Monday, 8 July 2013

The last few years of literary festivals?

Thank you to all those who made it to my session this afternoon at Ways With Words in Dartington Hall, which was magical in a whole range of ways.  The dreamy sunshine on the lawn, the otherworldly atmosphere of Dartington – heavens, I even slept in a medieval bed.  It was almost News from Nowhere in reverse.

My session on the middle classes was great fun and lively and I’m ever so grateful to everyone for coming.  I will be doing a rather different version of the middle class performance at the Edinburgh Book Festival in August.

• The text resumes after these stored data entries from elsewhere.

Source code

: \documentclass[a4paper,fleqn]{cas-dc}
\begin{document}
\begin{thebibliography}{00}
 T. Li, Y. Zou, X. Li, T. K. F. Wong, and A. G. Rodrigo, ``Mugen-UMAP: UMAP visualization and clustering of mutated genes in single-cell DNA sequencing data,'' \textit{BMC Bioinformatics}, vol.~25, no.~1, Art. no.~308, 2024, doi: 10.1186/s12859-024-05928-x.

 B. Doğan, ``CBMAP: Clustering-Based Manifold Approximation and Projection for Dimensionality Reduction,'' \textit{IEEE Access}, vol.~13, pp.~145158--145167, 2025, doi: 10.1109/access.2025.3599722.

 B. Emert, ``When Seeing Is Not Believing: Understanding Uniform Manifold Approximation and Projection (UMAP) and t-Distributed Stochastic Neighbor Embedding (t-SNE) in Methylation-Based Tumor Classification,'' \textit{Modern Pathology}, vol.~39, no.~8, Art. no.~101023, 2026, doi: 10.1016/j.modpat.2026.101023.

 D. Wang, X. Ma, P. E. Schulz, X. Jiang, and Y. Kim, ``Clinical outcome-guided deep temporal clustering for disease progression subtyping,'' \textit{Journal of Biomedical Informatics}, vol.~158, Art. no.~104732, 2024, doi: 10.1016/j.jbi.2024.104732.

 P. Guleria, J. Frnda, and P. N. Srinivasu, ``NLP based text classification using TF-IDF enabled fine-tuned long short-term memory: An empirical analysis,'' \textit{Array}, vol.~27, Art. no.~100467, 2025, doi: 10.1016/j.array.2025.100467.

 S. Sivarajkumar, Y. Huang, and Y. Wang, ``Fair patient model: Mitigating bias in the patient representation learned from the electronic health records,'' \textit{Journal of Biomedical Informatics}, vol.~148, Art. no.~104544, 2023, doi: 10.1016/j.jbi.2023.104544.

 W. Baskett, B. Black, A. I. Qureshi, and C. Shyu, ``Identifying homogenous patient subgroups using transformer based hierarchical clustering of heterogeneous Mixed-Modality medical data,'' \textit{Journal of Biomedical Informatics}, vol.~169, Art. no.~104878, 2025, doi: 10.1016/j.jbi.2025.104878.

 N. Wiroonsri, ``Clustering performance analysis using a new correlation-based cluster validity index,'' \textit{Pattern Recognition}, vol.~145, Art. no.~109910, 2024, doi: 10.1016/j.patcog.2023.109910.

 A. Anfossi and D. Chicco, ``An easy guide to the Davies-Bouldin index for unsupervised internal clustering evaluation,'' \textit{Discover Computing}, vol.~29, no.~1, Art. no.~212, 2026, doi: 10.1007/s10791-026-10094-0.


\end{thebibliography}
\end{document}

But it was poignant as well.  I realised, sitting in the sun, that the vast majority of people who had come to the festival to listen to me, Ann Widdecombe and Roy Hattersley (a strange combination), were retired people on full final salary pensions. 

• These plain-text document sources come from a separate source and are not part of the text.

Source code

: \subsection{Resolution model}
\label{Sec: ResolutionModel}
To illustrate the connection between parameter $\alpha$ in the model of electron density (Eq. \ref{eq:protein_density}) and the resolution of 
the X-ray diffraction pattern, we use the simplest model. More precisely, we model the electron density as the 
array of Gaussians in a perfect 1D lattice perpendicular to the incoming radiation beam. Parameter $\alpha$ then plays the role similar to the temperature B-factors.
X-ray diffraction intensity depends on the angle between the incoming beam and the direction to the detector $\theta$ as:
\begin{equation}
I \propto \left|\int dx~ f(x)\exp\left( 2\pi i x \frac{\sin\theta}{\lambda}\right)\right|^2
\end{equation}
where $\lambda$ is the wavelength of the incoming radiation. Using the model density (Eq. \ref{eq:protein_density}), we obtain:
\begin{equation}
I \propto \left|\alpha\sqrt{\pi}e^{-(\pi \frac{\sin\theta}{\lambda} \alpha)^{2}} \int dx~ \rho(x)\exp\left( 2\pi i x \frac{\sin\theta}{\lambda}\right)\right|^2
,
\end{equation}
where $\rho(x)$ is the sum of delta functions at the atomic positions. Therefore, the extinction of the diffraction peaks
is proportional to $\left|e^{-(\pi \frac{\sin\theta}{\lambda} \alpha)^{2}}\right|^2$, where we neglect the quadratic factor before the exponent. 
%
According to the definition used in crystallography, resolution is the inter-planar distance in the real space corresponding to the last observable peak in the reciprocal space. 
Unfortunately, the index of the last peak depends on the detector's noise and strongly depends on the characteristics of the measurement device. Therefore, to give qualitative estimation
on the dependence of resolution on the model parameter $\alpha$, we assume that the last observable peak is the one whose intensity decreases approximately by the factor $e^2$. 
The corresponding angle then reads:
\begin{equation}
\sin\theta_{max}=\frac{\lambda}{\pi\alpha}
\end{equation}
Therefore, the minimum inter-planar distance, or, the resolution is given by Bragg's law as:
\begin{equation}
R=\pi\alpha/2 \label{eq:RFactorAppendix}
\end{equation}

The perfect storm that is about to sweep away the middle class lifestyle for the next generation will also sweep away these final salary pensions – in fact, they have already been swept away.

The average pension pot in the UK is now £25,000, enough to pay out about £1,250 a year.  If the whole literary and cultural economy depends on pensioners having disposal income – and I believe much of it does – then it will not exist.

Those of us born between 1920 and 1950 have created that leisured, cultured world, because of generous pensions, paid for by employers, that no longer exist.  It is more than sad to see it go: it will be a disaster for the UK, dependent than much more on the largesse of Chinese and Qatari investors and the books and culture that they happen to like, and are written for them as an audience.

But then, we shouldn’t write off the middle classes quite so soon.  They have an amazing ability to adapt and survive – and it is precisely how they are going to do that which my book Broke sets out.


There is a way out.  Now we have to actually take it.